- [What needs to be done]: Whenever the word "intends" shows up in a line of the data, copy that line.

━━ Entries supplied

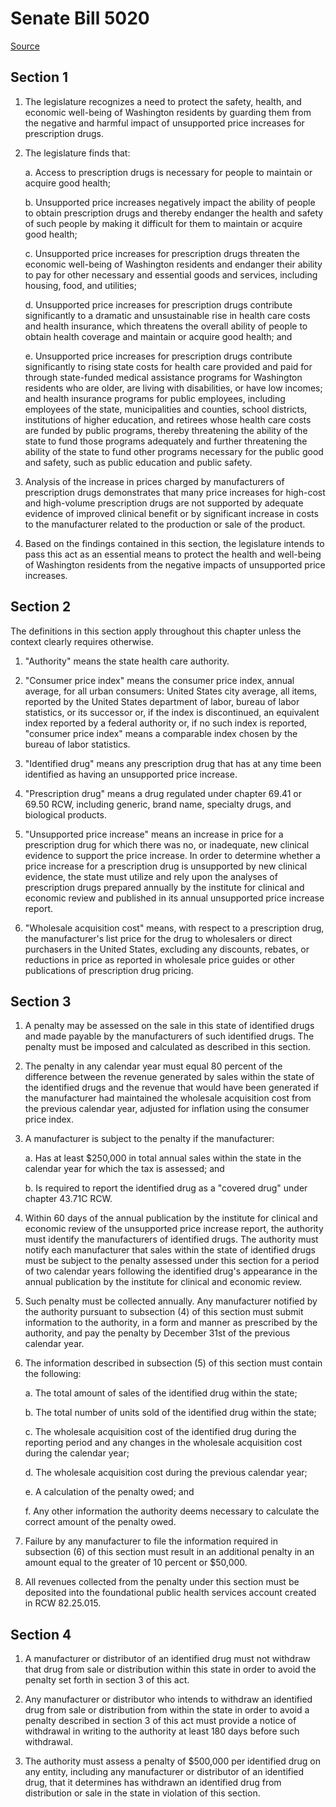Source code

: # Senate Bill 5020

[Source](http://lawfilesext.leg.wa.gov/biennium/2021-22/Xml/Bills/Senate%20Bills/5020.xml)
## Section 1
1. The legislature recognizes a need to protect the safety, health, and economic well-being of Washington residents by guarding them from the negative and harmful impact of unsupported price increases for prescription drugs.

2. The legislature finds that:

    a. Access to prescription drugs is necessary for people to maintain or acquire good health;

    b. Unsupported price increases negatively impact the ability of people to obtain prescription drugs and thereby endanger the health and safety of such people by making it difficult for them to maintain or acquire good health;

    c. Unsupported price increases for prescription drugs threaten the economic well-being of Washington residents and endanger their ability to pay for other necessary and essential goods and services, including housing, food, and utilities;

    d. Unsupported price increases for prescription drugs contribute significantly to a dramatic and unsustainable rise in health care costs and health insurance, which threatens the overall ability of people to obtain health coverage and maintain or acquire good health; and

    e. Unsupported price increases for prescription drugs contribute significantly to rising state costs for health care provided and paid for through state-funded medical assistance programs for Washington residents who are older, are living with disabilities, or have low incomes; and health insurance programs for public employees, including employees of the state, municipalities and counties, school districts, institutions of higher education, and retirees whose health care costs are funded by public programs, thereby threatening the ability of the state to fund those programs adequately and further threatening the ability of the state to fund other programs necessary for the public good and safety, such as public education and public safety.

3. Analysis of the increase in prices charged by manufacturers of prescription drugs demonstrates that many price increases for high-cost and high-volume prescription drugs are not supported by adequate evidence of improved clinical benefit or by significant increase in costs to the manufacturer related to the production or sale of the product.

4. Based on the findings contained in this section, the legislature intends to pass this act as an essential means to protect the health and well-being of Washington residents from the negative impacts of unsupported price increases.


## Section 2
The definitions in this section apply throughout this chapter unless the context clearly requires otherwise.

1. "Authority" means the state health care authority.

2. "Consumer price index" means the consumer price index, annual average, for all urban consumers: United States city average, all items, reported by the United States department of labor, bureau of labor statistics, or its successor or, if the index is discontinued, an equivalent index reported by a federal authority or, if no such index is reported, "consumer price index" means a comparable index chosen by the bureau of labor statistics.

3. "Identified drug" means any prescription drug that has at any time been identified as having an unsupported price increase.

4. "Prescription drug" means a drug regulated under chapter 69.41 or 69.50 RCW, including generic, brand name, specialty drugs, and biological products.

5. "Unsupported price increase" means an increase in price for a prescription drug for which there was no, or inadequate, new clinical evidence to support the price increase. In order to determine whether a price increase for a prescription drug is unsupported by new clinical evidence, the state must utilize and rely upon the analyses of prescription drugs prepared annually by the institute for clinical and economic review and published in its annual unsupported price increase report.

6. "Wholesale acquisition cost" means, with respect to a prescription drug, the manufacturer's list price for the drug to wholesalers or direct purchasers in the United States, excluding any discounts, rebates, or reductions in price as reported in wholesale price guides or other publications of prescription drug pricing.


## Section 3
1. A penalty may be assessed on the sale in this state of identified drugs and made payable by the manufacturers of such identified drugs. The penalty must be imposed and calculated as described in this section.

2. The penalty in any calendar year must equal 80 percent of the difference between the revenue generated by sales within the state of the identified drugs and the revenue that would have been generated if the manufacturer had maintained the wholesale acquisition cost from the previous calendar year, adjusted for inflation using the consumer price index.

3. A manufacturer is subject to the penalty if the manufacturer:

    a. Has at least $250,000 in total annual sales within the state in the calendar year for which the tax is assessed; and

    b. Is required to report the identified drug as a "covered drug" under chapter 43.71C RCW.

4. Within 60 days of the annual publication by the institute for clinical and economic review of the unsupported price increase report, the authority must identify the manufacturers of identified drugs. The authority must notify each manufacturer that sales within the state of identified drugs must be subject to the penalty assessed under this section for a period of two calendar years following the identified drug's appearance in the annual publication by the institute for clinical and economic review.

5. Such penalty must be collected annually. Any manufacturer notified by the authority pursuant to subsection (4) of this section must submit information to the authority, in a form and manner as prescribed by the authority, and pay the penalty by December 31st of the previous calendar year.

6. The information described in subsection (5) of this section must contain the following:

    a. The total amount of sales of the identified drug within the state;

    b. The total number of units sold of the identified drug within the state;

    c. The wholesale acquisition cost of the identified drug during the reporting period and any changes in the wholesale acquisition cost during the calendar year;

    d. The wholesale acquisition cost during the previous calendar year;

    e. A calculation of the penalty owed; and

    f. Any other information the authority deems necessary to calculate the correct amount of the penalty owed.

7. Failure by any manufacturer to file the information required in subsection (6) of this section must result in an additional penalty in an amount equal to the greater of 10 percent or $50,000.

8. All revenues collected from the penalty under this section must be deposited into the foundational public health services account created in RCW 82.25.015.


## Section 4
1. A manufacturer or distributor of an identified drug must not withdraw that drug from sale or distribution within this state in order to avoid the penalty set forth in section 3 of this act.

2. Any manufacturer or distributor who intends to withdraw an identified drug from sale or distribution from within the state in order to avoid a penalty described in section 3 of this act must provide a notice of withdrawal in writing to the authority at least 180 days before such withdrawal.

3. The authority must assess a penalty of $500,000 per identified drug on any entity, including any manufacturer or distributor of an identified drug, that it determines has withdrawn an identified drug from distribution or sale in the state in violation of this section.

━━━━

- [Finished exercise]:
4. Based on the findings contained in this section, the legislature intends to pass this act as an essential means to protect the health and well-being of Washington residents from the negative impacts of unsupported price increases.
2. Any manufacturer or distributor who intends to withdraw an identified drug from sale or distribution from within the state in order to avoid a penalty described in section 3 of this act must provide a notice of withdrawal in writing to the authority at least 180 days before such withdrawal.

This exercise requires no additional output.